**DATA IN THIS EXERCISE**
<<<<
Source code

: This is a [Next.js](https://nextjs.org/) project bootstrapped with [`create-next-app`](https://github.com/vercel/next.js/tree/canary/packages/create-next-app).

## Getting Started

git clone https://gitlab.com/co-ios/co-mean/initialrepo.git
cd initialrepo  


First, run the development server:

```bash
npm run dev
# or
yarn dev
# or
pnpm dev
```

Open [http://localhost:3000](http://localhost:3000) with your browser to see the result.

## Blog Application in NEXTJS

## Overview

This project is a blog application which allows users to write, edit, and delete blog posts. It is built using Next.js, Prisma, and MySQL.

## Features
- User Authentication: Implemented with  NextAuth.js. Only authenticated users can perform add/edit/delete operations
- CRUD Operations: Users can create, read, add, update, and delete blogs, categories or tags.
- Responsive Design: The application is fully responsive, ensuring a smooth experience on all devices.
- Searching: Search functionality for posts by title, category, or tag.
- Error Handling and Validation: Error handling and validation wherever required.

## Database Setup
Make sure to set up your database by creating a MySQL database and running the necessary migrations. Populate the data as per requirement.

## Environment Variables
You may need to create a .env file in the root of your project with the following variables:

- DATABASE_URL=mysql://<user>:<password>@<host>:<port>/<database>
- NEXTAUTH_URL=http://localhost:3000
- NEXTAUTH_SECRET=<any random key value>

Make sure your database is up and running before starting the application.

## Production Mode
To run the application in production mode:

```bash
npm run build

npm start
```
>>>>
<<<<
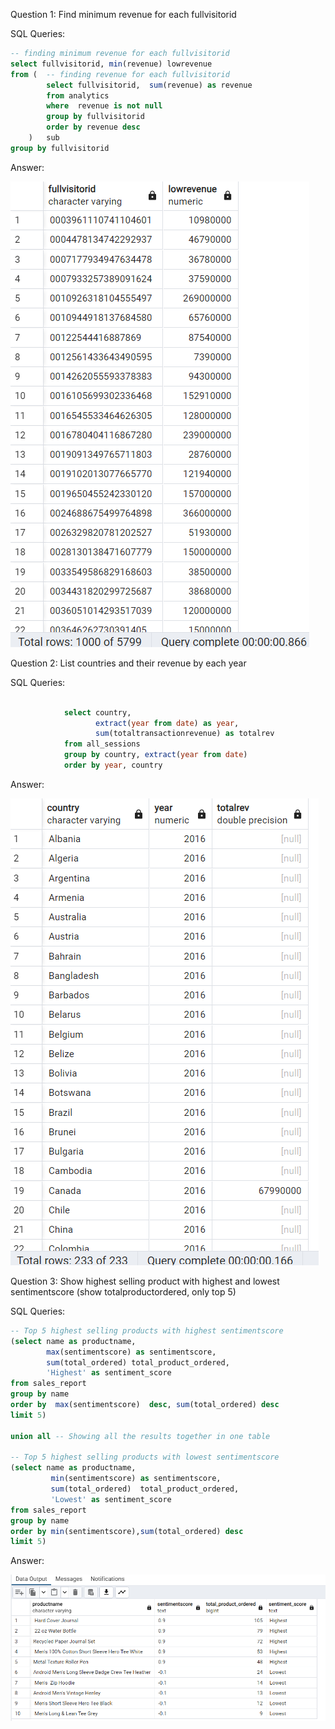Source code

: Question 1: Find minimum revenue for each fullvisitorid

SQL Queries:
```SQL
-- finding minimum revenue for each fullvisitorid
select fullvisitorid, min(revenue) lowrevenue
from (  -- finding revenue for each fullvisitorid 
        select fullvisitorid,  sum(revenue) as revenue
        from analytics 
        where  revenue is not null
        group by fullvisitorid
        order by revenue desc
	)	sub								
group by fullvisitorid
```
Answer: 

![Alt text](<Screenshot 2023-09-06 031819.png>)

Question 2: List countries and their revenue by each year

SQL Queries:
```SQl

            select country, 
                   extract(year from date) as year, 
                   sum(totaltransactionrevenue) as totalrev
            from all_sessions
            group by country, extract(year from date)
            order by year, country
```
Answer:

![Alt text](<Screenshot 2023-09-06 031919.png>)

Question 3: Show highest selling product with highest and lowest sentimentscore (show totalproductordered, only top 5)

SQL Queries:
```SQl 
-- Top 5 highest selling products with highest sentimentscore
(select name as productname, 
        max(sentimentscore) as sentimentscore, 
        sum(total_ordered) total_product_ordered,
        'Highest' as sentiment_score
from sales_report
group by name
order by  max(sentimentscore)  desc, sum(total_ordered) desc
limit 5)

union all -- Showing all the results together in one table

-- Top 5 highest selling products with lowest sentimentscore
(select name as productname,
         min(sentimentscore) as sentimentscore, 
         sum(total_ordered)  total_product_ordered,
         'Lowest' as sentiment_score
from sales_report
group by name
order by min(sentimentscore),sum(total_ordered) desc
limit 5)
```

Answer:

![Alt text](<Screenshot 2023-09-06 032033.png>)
>>>>
**WORK TASK**
Search the listing for the word "with". Copy every line in which it occurs.

**YOUR RESPONSE**
: This is a [Next.js](https://nextjs.org/) project bootstrapped with [`create-next-app`](https://github.com/vercel/next.js/tree/canary/packages/create-next-app).
Open [http://localhost:3000](http://localhost:3000) with your browser to see the result.
- User Authentication: Implemented with  NextAuth.js. Only authenticated users can perform add/edit/delete operations
You may need to create a .env file in the root of your project with the following variables:
Question 3: Show highest selling product with highest and lowest sentimentscore (show totalproductordered, only top 5)
-- Top 5 highest selling products with highest sentimentscore
-- Top 5 highest selling products with lowest sentimentscore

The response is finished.